Plain-text document sources:
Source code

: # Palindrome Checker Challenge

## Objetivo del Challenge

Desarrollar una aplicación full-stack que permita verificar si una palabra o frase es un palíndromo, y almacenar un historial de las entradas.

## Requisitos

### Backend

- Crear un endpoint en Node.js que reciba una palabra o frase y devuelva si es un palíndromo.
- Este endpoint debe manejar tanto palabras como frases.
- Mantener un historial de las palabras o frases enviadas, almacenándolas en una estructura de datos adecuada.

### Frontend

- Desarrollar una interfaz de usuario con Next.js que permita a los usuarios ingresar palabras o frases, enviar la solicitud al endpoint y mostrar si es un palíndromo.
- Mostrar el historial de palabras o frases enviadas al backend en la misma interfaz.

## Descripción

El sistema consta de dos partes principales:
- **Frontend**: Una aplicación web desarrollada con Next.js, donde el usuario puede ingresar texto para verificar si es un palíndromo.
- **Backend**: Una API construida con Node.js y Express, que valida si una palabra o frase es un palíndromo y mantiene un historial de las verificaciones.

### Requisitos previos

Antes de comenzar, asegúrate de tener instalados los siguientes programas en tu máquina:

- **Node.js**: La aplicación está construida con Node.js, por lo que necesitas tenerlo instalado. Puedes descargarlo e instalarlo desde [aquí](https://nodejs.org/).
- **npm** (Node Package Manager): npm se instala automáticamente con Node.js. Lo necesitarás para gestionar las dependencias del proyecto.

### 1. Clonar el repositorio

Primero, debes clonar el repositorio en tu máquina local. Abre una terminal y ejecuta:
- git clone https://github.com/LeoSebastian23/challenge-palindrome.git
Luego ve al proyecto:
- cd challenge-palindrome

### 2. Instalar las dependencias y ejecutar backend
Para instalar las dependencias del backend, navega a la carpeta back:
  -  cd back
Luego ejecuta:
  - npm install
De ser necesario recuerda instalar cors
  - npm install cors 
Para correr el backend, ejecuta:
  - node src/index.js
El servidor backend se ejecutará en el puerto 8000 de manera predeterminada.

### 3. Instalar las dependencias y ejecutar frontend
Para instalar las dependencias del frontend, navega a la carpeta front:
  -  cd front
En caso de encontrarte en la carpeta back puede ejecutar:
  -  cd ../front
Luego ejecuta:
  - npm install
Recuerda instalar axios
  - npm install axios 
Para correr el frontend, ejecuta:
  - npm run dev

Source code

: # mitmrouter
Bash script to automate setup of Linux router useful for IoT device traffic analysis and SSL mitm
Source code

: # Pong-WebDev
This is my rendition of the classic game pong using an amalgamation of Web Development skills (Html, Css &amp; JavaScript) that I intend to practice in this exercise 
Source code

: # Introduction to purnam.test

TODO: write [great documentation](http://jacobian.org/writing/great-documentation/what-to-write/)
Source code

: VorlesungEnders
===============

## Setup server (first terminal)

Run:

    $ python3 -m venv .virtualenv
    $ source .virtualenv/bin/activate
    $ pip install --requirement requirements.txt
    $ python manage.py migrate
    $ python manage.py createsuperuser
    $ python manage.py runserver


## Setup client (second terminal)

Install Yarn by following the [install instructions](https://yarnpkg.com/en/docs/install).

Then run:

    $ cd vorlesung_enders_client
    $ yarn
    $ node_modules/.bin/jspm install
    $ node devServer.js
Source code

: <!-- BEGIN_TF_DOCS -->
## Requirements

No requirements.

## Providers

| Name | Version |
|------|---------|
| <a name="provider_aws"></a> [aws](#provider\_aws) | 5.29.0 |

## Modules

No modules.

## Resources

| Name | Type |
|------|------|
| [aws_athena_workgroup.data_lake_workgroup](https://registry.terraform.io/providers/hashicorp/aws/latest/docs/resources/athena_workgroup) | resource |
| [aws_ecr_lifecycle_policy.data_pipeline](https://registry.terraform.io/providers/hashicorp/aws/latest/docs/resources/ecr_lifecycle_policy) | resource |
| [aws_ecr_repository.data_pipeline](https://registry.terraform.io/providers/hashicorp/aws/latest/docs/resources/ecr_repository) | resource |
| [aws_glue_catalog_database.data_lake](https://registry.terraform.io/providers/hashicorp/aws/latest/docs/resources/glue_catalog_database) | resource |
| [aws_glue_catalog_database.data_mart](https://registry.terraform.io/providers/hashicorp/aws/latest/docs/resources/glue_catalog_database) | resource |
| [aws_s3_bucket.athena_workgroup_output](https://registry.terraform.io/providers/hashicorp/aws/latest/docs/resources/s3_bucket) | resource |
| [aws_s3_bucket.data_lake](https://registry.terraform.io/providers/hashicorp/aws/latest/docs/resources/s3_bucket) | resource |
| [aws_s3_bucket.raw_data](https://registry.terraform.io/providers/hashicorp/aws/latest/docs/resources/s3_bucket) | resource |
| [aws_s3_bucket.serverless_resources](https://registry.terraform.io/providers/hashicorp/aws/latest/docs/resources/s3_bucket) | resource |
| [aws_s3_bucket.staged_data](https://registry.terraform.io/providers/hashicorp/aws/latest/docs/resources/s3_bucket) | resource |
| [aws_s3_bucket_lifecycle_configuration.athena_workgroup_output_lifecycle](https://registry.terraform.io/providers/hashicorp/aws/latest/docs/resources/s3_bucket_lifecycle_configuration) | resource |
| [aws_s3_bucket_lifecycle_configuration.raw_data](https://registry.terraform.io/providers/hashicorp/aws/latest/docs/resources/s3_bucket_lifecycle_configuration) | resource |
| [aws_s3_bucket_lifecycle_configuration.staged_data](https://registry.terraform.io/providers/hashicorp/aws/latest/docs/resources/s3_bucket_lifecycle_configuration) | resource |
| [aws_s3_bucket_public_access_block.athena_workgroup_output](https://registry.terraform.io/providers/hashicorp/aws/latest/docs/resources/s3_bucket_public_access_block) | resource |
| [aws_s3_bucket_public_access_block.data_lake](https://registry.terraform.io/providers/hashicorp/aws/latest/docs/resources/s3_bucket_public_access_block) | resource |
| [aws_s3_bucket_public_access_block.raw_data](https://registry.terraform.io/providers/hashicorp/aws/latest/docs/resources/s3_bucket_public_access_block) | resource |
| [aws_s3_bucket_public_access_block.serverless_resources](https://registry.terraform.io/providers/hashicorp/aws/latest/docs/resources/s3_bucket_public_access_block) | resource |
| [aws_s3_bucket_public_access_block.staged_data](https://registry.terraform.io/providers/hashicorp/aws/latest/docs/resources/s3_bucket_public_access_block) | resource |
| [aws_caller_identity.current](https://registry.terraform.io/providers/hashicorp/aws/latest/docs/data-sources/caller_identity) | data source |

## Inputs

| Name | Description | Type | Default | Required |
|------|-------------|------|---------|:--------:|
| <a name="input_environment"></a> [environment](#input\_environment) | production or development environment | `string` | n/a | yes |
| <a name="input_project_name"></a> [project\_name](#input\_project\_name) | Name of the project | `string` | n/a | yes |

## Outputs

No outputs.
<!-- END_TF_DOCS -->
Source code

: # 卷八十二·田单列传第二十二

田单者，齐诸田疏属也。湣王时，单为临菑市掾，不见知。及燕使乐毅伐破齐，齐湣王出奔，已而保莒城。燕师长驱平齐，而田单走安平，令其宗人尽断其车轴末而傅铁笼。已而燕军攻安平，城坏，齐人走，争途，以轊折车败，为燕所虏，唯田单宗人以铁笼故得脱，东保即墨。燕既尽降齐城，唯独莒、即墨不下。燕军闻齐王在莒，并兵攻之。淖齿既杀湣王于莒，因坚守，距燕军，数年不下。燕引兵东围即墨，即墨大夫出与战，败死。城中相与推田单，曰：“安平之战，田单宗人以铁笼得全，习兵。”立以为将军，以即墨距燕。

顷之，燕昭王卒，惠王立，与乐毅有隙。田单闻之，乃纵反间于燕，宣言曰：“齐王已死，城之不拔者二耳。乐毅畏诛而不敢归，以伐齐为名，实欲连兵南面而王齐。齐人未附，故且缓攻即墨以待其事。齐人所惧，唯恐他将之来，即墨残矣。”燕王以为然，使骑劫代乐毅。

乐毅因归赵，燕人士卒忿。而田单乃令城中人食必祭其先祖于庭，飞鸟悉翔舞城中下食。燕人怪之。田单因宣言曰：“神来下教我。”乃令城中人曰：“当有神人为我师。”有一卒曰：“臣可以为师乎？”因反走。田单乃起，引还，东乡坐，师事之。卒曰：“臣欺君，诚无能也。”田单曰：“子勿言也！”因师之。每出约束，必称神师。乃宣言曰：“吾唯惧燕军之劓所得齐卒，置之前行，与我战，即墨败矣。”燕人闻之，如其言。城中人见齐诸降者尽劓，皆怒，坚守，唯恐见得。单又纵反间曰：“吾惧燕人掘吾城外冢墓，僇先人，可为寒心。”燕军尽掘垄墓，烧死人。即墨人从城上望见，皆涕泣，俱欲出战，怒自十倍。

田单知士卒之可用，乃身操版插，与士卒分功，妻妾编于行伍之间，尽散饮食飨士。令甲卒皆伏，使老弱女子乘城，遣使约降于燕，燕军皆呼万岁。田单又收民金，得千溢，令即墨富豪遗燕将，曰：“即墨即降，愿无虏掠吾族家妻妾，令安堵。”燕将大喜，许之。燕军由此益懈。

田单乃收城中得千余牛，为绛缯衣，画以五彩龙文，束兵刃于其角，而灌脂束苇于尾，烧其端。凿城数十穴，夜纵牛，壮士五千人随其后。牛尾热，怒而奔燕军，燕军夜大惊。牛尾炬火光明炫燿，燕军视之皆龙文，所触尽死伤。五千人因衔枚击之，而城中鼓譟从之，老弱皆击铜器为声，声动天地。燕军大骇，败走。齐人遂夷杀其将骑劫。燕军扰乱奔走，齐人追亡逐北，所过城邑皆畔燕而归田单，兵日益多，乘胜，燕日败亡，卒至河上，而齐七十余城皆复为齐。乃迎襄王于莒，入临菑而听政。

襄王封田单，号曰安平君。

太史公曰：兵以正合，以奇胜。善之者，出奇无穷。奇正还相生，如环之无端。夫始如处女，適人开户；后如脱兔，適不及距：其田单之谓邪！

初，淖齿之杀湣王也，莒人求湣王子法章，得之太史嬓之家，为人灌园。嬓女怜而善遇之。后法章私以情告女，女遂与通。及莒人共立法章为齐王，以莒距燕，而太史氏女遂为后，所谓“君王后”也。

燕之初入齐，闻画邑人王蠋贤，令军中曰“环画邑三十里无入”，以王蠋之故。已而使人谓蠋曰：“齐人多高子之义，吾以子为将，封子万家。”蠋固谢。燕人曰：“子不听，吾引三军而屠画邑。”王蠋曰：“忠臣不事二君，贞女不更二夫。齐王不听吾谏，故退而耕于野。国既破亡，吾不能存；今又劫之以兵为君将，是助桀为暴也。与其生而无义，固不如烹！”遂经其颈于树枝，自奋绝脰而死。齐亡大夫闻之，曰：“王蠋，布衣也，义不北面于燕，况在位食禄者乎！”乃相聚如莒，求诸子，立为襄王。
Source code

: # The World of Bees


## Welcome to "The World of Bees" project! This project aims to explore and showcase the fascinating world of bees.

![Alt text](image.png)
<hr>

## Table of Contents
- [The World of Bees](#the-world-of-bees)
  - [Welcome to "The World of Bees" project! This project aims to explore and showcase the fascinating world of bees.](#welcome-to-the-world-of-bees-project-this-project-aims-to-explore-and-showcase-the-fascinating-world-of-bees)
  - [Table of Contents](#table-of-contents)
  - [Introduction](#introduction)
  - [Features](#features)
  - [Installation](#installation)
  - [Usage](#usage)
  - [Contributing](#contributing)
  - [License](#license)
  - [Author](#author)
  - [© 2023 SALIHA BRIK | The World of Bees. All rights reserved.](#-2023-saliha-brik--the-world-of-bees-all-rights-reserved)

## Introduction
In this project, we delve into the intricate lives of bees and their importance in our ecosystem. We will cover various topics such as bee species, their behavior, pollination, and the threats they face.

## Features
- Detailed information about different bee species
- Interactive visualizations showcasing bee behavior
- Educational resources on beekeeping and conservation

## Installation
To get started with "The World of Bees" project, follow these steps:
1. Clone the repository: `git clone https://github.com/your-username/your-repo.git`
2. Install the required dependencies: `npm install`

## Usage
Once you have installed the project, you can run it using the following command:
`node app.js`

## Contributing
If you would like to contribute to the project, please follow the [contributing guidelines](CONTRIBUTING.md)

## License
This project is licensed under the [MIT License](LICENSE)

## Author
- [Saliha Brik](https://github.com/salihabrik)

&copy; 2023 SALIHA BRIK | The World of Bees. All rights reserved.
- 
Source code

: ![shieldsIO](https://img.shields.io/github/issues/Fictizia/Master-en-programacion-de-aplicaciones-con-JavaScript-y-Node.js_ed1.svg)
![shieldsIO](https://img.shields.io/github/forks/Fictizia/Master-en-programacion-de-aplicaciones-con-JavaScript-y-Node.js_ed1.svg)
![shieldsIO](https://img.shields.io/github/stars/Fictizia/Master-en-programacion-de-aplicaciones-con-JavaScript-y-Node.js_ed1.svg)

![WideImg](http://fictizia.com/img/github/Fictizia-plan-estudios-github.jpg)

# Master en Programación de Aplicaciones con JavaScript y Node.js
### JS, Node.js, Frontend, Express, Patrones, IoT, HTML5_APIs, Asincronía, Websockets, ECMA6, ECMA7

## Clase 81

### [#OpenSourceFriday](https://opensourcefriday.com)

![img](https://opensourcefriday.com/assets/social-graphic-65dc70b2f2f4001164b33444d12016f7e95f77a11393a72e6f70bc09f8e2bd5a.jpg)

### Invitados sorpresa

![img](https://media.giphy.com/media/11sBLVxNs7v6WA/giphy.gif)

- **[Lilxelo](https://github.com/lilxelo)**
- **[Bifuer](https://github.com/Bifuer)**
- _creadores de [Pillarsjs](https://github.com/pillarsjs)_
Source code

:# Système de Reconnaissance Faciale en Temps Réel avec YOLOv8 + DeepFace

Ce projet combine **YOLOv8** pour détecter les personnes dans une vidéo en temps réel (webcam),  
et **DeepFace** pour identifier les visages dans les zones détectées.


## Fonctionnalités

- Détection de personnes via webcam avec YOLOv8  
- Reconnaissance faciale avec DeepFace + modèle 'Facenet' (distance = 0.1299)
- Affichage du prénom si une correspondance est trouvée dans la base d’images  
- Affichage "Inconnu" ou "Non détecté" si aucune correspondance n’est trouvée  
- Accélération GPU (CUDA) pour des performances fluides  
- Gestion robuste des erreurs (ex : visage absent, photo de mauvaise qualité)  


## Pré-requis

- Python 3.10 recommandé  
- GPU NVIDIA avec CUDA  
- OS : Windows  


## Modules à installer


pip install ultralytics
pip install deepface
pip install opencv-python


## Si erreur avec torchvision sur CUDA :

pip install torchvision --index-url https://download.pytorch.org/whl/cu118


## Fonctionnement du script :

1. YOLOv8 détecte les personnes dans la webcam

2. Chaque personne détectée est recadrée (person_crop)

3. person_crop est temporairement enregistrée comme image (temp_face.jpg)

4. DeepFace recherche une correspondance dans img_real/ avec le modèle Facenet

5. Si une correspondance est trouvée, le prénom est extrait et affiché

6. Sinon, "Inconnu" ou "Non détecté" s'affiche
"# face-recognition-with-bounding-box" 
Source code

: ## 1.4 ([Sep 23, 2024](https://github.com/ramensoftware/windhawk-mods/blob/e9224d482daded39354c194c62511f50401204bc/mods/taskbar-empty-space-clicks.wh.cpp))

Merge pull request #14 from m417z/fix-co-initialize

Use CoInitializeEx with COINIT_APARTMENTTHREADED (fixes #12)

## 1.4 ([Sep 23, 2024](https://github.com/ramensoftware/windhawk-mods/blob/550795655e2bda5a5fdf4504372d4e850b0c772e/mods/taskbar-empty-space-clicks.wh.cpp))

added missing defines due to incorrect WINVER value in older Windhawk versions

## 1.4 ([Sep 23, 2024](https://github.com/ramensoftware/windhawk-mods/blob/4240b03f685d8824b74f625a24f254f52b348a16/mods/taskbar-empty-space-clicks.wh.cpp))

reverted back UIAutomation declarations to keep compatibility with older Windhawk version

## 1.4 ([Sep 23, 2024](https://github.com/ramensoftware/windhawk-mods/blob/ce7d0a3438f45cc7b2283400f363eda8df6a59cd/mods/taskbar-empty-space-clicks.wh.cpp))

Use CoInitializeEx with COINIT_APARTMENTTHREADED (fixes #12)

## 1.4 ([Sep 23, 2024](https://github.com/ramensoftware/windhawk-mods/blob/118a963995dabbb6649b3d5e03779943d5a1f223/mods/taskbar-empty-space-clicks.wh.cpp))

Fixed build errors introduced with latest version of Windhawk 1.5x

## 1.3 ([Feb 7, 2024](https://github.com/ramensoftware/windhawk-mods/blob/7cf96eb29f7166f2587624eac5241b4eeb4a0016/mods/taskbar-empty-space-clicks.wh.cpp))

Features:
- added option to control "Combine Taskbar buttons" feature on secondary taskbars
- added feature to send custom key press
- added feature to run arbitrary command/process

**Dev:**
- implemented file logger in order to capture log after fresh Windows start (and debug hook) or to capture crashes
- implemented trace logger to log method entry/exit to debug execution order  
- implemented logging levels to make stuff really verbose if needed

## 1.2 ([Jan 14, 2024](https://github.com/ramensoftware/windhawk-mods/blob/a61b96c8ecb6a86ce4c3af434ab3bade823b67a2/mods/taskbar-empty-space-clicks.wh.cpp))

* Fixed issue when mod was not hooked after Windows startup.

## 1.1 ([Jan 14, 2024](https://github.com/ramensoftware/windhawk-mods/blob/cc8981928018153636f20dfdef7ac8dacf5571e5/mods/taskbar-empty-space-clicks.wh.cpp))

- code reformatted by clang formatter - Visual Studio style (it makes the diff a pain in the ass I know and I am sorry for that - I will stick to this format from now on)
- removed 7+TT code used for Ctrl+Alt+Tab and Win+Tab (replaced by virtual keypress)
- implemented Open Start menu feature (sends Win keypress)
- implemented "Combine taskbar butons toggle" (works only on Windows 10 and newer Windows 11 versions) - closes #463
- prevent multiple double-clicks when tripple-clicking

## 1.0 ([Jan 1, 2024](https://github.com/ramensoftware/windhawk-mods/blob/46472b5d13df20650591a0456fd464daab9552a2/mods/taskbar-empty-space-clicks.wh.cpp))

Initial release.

* **Your goal**: Return a copy of each line in the entries that contains "reserved".

* **Task solution**:
  - [© 2023 SALIHA BRIK | The World of Bees. All rights reserved.](#-2023-saliha-brik--the-world-of-bees-all-rights-reserved)
&copy; 2023 SALIHA BRIK | The World of Bees. All rights reserved.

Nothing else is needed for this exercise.